Source data
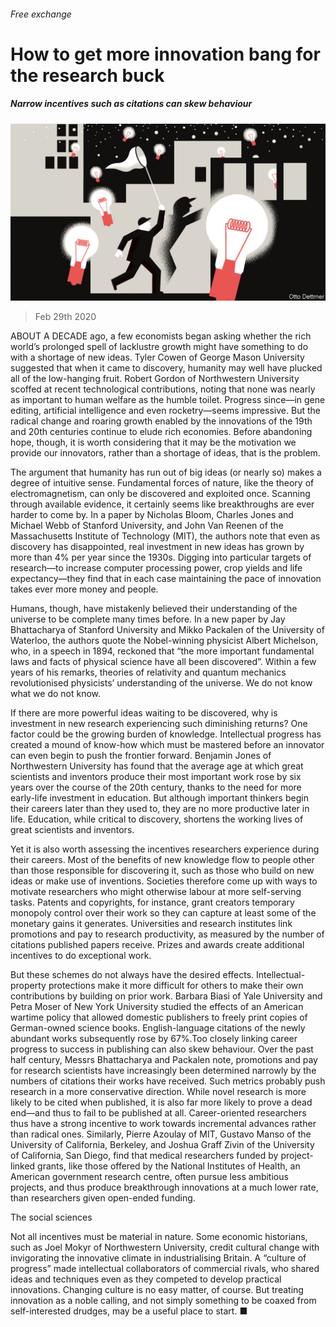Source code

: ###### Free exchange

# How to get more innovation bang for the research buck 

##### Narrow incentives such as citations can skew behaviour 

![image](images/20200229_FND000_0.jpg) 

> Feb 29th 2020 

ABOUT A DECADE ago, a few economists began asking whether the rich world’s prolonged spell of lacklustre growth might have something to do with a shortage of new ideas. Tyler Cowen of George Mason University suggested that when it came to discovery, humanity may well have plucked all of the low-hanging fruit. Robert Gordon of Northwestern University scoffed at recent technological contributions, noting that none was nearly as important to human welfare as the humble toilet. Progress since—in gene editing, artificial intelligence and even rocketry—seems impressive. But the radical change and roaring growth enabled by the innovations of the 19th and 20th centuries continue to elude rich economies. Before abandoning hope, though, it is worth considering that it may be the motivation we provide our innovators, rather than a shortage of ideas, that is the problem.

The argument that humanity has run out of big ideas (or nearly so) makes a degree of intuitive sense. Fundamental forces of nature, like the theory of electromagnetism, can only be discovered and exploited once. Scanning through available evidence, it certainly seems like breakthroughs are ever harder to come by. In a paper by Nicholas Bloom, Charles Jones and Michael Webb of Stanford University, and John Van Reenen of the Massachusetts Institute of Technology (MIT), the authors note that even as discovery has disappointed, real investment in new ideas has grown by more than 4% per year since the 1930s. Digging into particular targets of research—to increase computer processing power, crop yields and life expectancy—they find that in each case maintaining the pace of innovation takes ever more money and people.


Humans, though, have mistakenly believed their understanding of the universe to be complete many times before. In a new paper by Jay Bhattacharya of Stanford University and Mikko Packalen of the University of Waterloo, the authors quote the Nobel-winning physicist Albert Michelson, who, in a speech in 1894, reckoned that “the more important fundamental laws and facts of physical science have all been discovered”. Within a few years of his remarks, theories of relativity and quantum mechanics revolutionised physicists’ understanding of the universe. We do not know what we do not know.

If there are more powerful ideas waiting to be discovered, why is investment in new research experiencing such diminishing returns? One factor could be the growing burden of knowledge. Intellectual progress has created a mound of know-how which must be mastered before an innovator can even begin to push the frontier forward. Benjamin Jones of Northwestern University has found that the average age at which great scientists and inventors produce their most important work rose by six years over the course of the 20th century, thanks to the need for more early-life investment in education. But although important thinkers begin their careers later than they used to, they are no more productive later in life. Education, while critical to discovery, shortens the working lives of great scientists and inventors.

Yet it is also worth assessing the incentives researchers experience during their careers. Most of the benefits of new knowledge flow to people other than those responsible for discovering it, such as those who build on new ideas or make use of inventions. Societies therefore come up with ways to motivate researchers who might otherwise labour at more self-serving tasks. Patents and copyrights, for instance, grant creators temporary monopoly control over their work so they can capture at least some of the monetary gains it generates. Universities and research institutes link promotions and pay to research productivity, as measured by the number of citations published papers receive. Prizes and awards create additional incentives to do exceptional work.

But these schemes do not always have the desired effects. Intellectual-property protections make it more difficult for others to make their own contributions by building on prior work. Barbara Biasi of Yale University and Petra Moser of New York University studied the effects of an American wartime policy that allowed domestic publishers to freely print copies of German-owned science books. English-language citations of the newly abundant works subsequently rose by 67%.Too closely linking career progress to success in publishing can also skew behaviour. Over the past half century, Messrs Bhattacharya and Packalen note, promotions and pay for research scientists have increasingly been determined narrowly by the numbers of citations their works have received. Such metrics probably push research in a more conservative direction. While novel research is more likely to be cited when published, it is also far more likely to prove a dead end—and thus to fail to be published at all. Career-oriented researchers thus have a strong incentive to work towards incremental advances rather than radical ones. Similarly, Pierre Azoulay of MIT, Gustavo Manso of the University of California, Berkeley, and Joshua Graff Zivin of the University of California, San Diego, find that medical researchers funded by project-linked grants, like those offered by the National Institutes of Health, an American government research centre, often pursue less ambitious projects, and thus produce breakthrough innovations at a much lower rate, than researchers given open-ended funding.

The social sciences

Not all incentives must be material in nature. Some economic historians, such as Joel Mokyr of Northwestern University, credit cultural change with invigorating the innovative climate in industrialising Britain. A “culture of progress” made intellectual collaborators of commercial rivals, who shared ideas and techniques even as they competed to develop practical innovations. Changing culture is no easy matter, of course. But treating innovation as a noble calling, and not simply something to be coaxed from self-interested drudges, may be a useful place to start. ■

...

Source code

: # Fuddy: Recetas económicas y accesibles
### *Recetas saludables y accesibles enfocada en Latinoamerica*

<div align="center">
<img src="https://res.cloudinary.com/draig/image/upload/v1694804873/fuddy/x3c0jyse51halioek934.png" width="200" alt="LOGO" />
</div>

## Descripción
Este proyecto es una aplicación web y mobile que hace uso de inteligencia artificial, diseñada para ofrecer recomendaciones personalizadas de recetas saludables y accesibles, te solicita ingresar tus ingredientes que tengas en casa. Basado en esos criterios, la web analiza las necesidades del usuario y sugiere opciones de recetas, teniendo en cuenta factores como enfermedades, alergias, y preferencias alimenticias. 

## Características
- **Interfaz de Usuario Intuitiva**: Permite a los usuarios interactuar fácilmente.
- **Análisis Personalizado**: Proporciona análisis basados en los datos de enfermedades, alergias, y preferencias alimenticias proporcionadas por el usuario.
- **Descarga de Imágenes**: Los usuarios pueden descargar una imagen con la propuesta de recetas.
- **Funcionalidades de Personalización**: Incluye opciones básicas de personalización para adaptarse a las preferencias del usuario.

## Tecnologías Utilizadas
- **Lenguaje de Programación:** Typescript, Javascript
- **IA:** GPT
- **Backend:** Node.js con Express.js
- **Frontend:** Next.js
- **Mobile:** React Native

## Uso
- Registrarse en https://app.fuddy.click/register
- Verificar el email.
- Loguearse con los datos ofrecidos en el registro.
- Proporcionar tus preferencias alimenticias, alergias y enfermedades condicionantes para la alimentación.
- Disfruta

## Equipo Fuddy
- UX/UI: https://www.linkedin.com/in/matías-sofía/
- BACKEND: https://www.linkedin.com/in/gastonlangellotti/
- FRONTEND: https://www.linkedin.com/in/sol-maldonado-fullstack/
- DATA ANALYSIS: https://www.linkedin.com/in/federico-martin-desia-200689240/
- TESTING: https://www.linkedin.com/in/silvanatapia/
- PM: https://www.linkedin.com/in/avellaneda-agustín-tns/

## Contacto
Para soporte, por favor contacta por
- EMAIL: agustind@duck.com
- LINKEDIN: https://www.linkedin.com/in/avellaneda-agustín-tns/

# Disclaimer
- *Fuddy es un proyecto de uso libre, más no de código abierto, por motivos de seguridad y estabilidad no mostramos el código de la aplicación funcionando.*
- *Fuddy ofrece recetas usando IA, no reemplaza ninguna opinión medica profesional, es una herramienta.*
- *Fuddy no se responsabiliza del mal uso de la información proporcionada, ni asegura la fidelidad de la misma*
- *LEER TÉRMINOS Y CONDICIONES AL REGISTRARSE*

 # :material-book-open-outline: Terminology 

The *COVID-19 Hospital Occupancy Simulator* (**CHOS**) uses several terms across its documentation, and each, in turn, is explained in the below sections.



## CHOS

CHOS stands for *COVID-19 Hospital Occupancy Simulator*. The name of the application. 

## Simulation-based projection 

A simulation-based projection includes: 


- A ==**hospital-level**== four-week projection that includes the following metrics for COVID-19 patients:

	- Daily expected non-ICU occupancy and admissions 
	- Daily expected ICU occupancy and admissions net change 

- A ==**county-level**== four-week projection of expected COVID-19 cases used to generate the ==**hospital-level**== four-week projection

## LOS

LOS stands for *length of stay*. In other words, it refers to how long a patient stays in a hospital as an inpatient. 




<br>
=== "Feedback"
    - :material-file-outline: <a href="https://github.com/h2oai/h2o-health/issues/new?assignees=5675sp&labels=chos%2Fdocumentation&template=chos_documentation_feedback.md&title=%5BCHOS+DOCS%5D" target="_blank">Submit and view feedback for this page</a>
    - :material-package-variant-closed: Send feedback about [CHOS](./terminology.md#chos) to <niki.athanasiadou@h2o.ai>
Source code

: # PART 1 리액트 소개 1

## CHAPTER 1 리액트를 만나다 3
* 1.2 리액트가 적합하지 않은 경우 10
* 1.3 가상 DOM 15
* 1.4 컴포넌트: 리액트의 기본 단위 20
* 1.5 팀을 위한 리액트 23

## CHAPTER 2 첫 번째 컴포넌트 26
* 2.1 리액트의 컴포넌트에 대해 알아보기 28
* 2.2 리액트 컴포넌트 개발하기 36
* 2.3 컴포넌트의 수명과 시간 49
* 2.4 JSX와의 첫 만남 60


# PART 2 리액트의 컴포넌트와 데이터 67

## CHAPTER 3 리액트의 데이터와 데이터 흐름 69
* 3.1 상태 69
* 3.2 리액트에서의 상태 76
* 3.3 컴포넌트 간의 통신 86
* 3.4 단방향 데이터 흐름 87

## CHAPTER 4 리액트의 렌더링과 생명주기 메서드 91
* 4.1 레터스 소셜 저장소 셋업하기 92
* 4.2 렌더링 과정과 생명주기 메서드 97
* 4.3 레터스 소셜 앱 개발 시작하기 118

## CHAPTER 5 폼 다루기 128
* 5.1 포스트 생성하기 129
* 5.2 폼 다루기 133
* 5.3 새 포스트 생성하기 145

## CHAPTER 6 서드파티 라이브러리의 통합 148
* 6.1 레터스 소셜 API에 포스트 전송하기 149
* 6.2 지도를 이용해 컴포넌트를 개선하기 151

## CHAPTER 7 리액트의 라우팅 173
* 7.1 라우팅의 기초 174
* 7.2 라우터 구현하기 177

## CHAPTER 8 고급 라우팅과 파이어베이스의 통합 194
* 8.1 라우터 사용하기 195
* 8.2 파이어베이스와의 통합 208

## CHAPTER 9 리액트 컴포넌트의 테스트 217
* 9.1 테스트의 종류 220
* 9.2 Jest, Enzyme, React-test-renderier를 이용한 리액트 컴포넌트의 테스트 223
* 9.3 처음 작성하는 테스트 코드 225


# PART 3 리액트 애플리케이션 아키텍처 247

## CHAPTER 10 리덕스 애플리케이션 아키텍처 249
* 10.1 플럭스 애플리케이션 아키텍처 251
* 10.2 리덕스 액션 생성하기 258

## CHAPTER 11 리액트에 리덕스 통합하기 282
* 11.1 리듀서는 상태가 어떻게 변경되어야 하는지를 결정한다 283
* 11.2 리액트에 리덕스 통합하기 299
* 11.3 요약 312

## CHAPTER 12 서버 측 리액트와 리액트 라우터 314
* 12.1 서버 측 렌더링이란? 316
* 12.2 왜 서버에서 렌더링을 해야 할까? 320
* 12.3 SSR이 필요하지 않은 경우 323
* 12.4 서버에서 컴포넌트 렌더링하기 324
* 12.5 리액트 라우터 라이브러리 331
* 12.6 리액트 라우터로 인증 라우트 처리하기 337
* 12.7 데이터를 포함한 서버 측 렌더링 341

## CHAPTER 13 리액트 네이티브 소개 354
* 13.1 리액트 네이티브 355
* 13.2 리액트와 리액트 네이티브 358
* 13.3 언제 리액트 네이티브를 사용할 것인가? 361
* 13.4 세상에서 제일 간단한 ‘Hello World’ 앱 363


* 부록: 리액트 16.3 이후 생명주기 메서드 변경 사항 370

• _TASK PROMPT_
Show each line of the records above containing "통합하기".

• _EXERCISE ANSWER_
## CHAPTER 11 리액트에 리덕스 통합하기 282
* 11.2 리액트에 리덕스 통합하기 299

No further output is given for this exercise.